- _What is needed_: Search the data below for the word "includegraphics" and copy each line that holds it.

(Document images with source code)
|---|

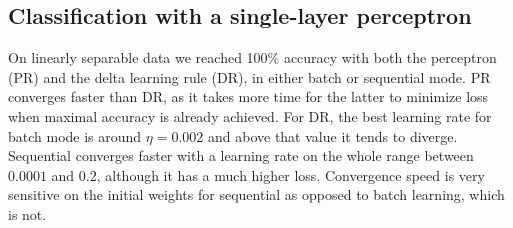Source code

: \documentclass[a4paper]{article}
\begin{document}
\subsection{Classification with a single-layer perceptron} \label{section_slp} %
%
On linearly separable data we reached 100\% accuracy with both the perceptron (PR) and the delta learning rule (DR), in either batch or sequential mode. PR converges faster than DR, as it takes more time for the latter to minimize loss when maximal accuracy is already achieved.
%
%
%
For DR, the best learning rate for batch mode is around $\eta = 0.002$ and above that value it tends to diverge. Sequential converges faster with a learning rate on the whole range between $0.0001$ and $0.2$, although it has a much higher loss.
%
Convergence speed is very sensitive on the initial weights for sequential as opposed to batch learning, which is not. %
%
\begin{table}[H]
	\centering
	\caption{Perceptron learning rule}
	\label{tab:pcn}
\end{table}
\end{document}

|---|

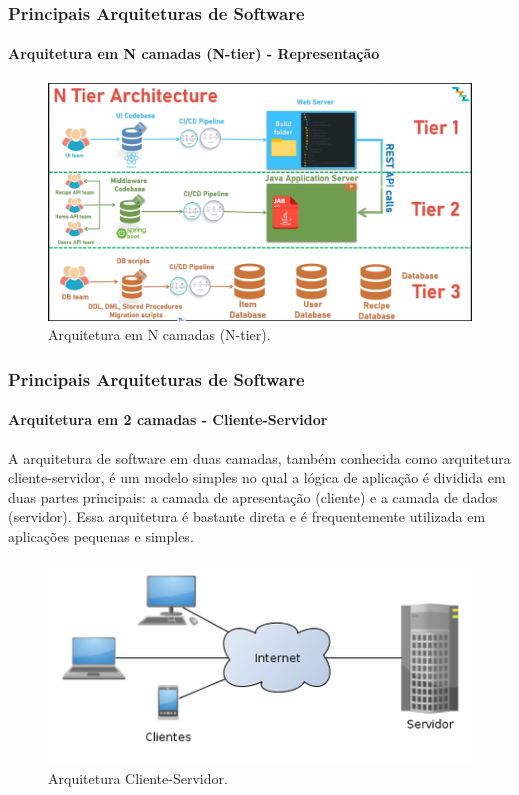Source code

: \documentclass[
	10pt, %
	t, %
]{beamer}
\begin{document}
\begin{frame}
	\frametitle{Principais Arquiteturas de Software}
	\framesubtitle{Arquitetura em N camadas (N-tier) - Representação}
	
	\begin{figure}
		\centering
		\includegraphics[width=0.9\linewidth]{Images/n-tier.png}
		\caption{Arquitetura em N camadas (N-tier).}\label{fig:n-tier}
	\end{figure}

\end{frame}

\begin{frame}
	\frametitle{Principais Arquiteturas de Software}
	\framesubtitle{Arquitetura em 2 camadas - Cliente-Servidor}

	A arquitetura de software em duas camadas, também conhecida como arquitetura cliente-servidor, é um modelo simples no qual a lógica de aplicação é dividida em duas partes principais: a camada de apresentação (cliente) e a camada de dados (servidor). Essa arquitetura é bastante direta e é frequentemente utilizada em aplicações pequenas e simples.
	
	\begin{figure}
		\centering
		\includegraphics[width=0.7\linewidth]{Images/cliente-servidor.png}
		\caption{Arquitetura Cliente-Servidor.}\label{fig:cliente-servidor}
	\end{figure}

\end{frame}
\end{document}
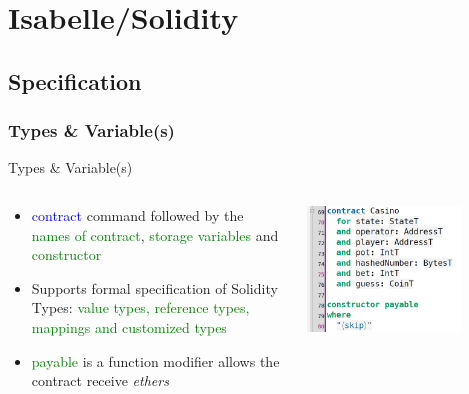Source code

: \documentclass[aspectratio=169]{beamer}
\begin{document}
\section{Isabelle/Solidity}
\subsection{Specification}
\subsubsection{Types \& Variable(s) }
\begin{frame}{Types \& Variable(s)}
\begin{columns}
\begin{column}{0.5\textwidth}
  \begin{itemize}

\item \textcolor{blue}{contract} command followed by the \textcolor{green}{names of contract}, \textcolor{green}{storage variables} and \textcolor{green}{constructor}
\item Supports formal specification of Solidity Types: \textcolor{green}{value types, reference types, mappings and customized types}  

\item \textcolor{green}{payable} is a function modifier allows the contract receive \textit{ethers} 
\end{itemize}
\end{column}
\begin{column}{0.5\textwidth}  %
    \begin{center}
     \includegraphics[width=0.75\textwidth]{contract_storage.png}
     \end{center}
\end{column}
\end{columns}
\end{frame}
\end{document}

|---|

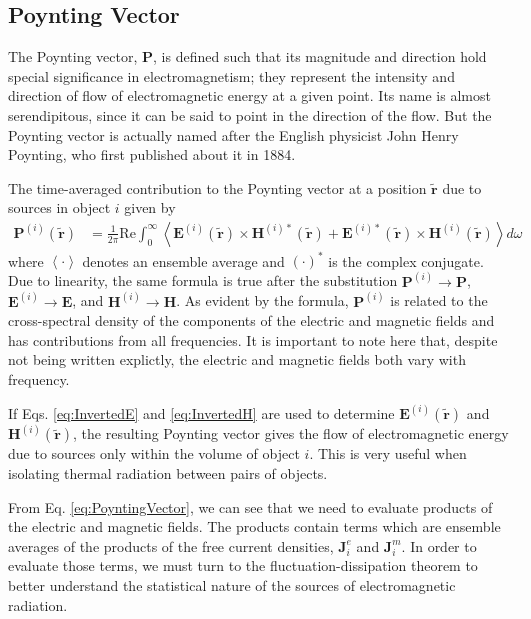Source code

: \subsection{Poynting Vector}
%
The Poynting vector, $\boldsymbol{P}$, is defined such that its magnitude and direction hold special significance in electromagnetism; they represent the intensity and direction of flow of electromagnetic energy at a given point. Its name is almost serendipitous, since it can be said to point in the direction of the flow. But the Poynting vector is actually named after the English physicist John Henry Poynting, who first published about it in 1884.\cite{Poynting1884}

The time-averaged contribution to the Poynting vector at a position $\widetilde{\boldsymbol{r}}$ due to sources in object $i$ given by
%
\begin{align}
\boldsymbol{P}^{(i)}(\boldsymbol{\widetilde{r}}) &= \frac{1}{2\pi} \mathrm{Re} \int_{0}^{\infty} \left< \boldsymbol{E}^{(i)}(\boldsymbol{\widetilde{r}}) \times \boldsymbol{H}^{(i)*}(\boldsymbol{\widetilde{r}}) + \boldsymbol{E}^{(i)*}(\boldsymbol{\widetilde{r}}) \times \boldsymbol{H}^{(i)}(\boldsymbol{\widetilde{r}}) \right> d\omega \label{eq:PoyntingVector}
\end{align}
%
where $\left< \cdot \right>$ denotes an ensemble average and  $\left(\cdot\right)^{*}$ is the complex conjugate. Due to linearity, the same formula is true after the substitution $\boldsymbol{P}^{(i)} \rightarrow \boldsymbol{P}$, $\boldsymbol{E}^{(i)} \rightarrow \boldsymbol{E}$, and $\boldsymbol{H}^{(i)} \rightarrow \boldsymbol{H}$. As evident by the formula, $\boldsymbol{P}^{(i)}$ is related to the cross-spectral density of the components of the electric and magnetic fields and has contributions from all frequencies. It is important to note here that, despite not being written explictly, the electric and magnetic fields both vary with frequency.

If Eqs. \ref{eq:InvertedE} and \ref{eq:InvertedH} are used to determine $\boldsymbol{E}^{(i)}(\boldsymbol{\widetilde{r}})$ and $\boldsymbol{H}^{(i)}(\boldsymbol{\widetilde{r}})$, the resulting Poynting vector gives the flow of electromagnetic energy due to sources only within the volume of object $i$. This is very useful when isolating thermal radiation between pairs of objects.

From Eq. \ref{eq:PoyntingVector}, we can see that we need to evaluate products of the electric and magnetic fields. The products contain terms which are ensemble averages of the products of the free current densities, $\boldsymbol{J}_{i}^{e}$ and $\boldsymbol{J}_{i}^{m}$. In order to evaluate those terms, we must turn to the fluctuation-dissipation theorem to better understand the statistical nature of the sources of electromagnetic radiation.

|---|

- _Output for this exercise_:
		\includegraphics[width=0.9\linewidth]{Images/n-tier.png}
		\includegraphics[width=0.7\linewidth]{Images/cliente-servidor.png}
     \includegraphics[width=0.75\textwidth]{contract_storage.png}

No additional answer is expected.